YOUR OBJECTIVE. List each line of the data that holds the word "animals".

DATASET ENTRIES.
▬▬▬▬▬▬▬▬▬▬

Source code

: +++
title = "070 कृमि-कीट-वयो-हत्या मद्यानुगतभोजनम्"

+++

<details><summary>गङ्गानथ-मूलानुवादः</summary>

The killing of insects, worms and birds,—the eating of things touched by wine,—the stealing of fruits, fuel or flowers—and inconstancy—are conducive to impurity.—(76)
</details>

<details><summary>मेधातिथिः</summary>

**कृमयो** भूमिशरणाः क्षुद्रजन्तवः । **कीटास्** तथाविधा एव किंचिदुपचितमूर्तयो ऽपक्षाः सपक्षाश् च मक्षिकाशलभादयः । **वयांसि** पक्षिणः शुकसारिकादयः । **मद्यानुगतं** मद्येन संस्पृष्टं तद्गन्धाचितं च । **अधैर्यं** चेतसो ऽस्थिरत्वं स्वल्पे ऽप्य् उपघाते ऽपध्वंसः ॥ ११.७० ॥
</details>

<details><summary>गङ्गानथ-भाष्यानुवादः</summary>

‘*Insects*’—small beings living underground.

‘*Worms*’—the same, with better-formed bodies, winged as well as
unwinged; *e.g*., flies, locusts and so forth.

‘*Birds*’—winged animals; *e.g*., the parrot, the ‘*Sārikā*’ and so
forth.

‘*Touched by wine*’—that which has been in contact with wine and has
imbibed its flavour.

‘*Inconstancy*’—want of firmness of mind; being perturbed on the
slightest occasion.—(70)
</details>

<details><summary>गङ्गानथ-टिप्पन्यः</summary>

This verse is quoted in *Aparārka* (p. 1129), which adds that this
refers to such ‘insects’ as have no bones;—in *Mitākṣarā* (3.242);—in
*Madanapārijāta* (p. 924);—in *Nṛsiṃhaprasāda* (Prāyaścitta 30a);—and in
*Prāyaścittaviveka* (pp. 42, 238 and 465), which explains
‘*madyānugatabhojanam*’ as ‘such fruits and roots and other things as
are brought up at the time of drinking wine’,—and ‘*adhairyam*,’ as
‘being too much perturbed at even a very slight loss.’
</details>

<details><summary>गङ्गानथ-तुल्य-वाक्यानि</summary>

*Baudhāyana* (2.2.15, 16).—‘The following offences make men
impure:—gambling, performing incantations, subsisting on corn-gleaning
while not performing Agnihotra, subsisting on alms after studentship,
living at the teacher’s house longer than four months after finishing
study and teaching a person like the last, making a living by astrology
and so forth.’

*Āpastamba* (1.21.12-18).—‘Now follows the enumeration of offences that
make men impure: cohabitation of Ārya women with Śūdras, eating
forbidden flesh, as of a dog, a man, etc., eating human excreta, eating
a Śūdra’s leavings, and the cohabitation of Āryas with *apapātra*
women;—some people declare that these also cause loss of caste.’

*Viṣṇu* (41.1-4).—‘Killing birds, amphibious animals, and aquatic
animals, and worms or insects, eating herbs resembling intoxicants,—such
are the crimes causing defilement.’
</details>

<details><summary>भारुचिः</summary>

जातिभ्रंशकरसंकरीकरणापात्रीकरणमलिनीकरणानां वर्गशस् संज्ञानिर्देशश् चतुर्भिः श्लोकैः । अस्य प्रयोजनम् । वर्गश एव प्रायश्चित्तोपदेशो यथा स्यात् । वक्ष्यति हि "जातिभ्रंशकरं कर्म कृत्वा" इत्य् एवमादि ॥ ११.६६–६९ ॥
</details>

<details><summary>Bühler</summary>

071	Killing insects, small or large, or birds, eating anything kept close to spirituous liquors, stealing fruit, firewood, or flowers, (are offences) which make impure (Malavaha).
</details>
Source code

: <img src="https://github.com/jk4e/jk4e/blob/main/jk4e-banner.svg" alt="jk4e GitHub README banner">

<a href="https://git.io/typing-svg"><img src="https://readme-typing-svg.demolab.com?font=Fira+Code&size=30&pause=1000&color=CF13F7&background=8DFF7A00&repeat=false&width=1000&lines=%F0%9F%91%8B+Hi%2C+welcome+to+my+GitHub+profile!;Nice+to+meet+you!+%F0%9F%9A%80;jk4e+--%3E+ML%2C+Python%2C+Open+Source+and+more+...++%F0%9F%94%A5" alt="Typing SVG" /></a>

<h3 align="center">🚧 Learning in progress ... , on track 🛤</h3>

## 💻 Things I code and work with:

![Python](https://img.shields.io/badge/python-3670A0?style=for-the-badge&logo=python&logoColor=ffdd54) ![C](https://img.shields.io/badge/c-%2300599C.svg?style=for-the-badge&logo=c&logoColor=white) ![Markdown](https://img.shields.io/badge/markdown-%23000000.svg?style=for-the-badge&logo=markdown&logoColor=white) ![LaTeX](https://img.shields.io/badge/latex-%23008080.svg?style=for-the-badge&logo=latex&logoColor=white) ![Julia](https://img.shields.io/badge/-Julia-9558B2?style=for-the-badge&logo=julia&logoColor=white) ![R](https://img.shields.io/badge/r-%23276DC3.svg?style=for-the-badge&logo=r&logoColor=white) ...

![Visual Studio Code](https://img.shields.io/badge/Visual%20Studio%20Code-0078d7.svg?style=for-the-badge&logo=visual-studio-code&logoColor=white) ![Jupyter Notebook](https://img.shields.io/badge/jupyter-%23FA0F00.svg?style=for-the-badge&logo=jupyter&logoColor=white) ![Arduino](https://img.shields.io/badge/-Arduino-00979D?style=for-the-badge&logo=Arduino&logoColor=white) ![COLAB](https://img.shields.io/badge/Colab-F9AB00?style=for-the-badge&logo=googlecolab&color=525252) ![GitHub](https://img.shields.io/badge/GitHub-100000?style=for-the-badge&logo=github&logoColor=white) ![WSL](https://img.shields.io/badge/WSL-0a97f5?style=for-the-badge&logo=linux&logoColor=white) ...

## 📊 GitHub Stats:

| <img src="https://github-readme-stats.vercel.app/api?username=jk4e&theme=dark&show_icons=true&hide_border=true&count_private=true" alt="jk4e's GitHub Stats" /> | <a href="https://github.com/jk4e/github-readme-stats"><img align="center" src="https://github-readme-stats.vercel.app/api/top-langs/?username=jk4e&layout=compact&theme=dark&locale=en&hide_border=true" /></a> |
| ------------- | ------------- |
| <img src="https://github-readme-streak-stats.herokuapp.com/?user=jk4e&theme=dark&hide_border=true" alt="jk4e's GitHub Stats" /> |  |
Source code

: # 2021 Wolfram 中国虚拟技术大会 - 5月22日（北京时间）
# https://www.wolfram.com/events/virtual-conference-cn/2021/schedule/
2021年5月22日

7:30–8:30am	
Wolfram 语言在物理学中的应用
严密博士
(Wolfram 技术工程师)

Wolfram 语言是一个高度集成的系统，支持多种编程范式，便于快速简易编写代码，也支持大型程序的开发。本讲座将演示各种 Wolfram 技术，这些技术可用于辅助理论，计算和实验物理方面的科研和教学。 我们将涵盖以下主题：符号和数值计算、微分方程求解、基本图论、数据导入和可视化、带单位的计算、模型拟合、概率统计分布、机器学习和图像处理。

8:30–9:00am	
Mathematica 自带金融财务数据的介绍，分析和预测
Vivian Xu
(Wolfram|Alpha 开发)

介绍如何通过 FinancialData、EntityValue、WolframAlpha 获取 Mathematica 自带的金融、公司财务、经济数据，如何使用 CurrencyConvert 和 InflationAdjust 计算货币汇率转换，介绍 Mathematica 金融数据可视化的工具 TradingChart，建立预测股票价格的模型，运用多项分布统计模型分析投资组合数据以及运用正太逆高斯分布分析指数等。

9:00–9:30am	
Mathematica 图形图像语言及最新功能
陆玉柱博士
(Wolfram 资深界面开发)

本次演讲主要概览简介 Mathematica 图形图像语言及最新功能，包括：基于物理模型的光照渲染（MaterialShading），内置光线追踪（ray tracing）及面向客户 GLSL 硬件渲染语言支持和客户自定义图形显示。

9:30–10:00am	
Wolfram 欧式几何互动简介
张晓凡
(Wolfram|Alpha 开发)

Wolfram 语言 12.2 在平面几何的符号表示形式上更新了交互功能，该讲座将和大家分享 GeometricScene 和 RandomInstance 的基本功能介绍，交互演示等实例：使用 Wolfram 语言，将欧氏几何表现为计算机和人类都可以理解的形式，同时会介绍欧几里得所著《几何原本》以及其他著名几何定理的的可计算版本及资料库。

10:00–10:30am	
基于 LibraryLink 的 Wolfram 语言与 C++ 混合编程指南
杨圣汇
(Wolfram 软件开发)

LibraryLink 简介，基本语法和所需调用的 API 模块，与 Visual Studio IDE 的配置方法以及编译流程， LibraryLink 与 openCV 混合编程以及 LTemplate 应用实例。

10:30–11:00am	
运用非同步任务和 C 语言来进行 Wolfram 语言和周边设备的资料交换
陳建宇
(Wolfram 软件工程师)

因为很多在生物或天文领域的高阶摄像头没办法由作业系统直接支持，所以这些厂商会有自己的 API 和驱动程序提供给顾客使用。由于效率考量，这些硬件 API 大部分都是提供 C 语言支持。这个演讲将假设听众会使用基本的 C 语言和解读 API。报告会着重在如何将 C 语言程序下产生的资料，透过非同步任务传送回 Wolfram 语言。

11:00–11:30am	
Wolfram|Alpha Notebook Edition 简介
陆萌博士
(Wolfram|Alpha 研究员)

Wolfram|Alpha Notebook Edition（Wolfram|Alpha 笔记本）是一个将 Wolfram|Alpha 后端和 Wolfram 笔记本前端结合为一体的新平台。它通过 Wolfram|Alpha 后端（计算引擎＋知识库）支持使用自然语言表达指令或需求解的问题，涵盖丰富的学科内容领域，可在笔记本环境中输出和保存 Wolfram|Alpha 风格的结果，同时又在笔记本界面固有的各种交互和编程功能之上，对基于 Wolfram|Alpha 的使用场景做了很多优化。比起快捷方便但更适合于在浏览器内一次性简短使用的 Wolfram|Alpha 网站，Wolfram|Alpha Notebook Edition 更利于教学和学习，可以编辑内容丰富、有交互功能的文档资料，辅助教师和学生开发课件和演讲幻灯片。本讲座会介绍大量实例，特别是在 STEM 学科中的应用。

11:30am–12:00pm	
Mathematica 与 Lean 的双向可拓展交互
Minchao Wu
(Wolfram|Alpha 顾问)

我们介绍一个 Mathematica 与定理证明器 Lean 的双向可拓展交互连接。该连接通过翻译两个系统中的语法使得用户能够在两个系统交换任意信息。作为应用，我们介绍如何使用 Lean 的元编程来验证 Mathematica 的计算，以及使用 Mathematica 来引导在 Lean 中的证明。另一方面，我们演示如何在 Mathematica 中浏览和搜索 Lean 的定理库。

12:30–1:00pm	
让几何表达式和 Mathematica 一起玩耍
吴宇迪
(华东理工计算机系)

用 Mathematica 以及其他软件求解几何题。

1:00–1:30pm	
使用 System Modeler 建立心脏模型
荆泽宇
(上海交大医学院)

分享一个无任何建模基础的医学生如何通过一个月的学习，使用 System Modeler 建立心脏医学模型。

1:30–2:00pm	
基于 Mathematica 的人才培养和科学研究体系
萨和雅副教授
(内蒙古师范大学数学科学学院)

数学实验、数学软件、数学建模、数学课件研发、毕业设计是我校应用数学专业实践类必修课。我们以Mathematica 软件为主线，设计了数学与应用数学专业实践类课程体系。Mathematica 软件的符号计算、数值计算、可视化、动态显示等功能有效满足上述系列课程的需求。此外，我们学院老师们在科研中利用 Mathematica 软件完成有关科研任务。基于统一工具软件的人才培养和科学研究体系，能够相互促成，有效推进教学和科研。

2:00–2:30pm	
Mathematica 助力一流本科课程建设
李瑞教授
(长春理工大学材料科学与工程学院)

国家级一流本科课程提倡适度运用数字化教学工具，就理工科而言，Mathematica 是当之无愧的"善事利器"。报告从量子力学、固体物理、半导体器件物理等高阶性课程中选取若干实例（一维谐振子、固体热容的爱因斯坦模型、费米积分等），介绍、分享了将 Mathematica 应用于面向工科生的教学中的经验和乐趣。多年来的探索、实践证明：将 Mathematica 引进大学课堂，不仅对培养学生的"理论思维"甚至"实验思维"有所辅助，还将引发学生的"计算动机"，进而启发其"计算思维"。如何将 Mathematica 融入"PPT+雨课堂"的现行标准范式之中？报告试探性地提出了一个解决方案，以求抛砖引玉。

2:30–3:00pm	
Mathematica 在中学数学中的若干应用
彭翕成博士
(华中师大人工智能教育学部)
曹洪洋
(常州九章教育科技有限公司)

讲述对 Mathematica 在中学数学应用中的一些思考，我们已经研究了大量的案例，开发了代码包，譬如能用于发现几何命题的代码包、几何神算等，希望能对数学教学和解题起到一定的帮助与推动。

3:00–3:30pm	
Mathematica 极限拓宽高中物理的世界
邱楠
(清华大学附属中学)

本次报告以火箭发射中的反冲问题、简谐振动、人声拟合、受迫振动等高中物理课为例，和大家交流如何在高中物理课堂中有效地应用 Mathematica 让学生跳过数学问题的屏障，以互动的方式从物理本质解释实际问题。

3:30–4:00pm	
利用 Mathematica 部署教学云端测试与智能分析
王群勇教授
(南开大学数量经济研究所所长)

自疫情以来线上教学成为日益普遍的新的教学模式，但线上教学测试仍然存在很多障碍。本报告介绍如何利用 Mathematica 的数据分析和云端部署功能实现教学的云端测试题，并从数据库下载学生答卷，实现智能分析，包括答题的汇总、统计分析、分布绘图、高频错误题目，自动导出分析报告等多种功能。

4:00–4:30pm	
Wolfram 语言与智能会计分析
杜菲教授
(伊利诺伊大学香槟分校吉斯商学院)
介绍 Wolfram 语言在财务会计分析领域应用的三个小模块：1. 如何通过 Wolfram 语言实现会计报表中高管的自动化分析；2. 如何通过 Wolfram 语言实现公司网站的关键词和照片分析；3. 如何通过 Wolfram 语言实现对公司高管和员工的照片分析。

▬▬▬▬▬▬▬▬▬▬

THE COMPLETED TASK.
‘*Birds*’—winged animals; *e.g*., the parrot, the ‘*Sārikā*’ and so
*Viṣṇu* (41.1-4).—‘Killing birds, amphibious animals, and aquatic
animals, and worms or insects, eating herbs resembling intoxicants,—such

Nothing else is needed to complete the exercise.